Rate limits, API keys & webhooks
The marketplace API is open by default. A host can optionally enable rate limiting, API keys, and webhooks by wiring KV (Upstash / Vercel KV). Until then everything stays fully open with no limits, no keys required.
#Rate limits
When KV is configured, every response carries:
| header | meaning |
|---|---|
x-ratelimit-limit | your per-minute ceiling |
x-ratelimit-remaining | requests left in the window |
x-ratelimit-reset | unix seconds when the window resets |
Over the limit → 429 with a retry-after header. Anonymous callers are limited per IP
(MARKETPLACE_ANON_RPM, default 30/min); presenting an API key raises the limit to the key's
ratePerMin.
#API keys (optional — raise limits + attribute usage)
A key is not required (the API is keyless). It only (a) lifts your rate limit and (b)
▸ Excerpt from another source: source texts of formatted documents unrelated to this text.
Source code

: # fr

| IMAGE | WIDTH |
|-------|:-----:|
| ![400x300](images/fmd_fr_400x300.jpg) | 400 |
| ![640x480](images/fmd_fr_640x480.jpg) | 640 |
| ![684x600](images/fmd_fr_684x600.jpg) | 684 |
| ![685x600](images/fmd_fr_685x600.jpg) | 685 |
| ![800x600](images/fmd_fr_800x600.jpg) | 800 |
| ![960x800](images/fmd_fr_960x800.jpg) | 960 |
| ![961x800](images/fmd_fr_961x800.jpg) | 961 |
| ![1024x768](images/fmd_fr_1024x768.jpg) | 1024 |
attributes the listings/usage you bring to your integrator. Keys are issued by the host
operator (admin):
curl -X POST $SUP/api/adaptors/keys \
-H "authorization: Bearer $MARKETPLACE_ADMIN_SECRET" \
-d '{ "integrator": "acme", "ratePerMin": 600, "label": "Acme prod" }'
# → { "key": "mk_…", "integrator": "acme", "ratePerMin": 600 }
Send the key as x-api-key: mk_… (or Authorization: Bearer mk_…). When you call draft
with a key, the resulting listing is auto-attributed to your integrator (unless you pass an
explicit integrator in the body).
#Webhooks
Subscribe to on-chain registry events and get them pushed to your endpoint.
#Register
curl -X POST $SUP/api/adaptors/webhooks \
-H "x-api-key: mk_…" \
-d '{
"url": "https://you.app/hooks/sup",
"events": ["Registered", "Updated", "Unlisted", "Attested"],
"secret": "whsec_…"
}'
# → { "id": "wh_…", "url": "…", "events": [ … ] }
Requires an API key (or the admin secret).
#Delivery
Each event is POSTed to your url with:
- header
x-sup-event: the event name - header
x-sup-signature(if you set asecret):HMAC-SHA256(secret, rawBody)as hex - body:
{ network, event, data, timestampMs, id }
Verify the signature before trusting the payload:
import crypto from "node:crypto";
const expected = crypto.createHmac("sha256", secret).update(rawBody).digest("hex");
const ok = crypto.timingSafeEqual(Buffer.from(expected), Buffer.from(req.headers["x-sup-signature"]));
#Dispatch (host side)
Delivery runs on the host's schedule — it polls new registry events since a stored cursor and fans them out. Wire it as a cron (Vercel example):
{ "crons": [{ "path": "/api/adaptors/webhooks/dispatch?network=testnet", "schedule": "*/2 * * * *" }] }
The dispatch route is admin/cron-gated.
#Host environment
| env | purpose |
|---|---|
KV_REST_API_URL / KV_REST_API_TOKEN | Upstash/Vercel KV (or UPSTASH_REDIS_REST_URL / _TOKEN) — enables limits/keys/webhooks |
MARKETPLACE_ADMIN_SECRET | Bearer for issuing keys + triggering webhook dispatch |
MARKETPLACE_ANON_RPM | anonymous requests/min (default 30) |
Without KV configured, all of the above no-op and the API stays fully open.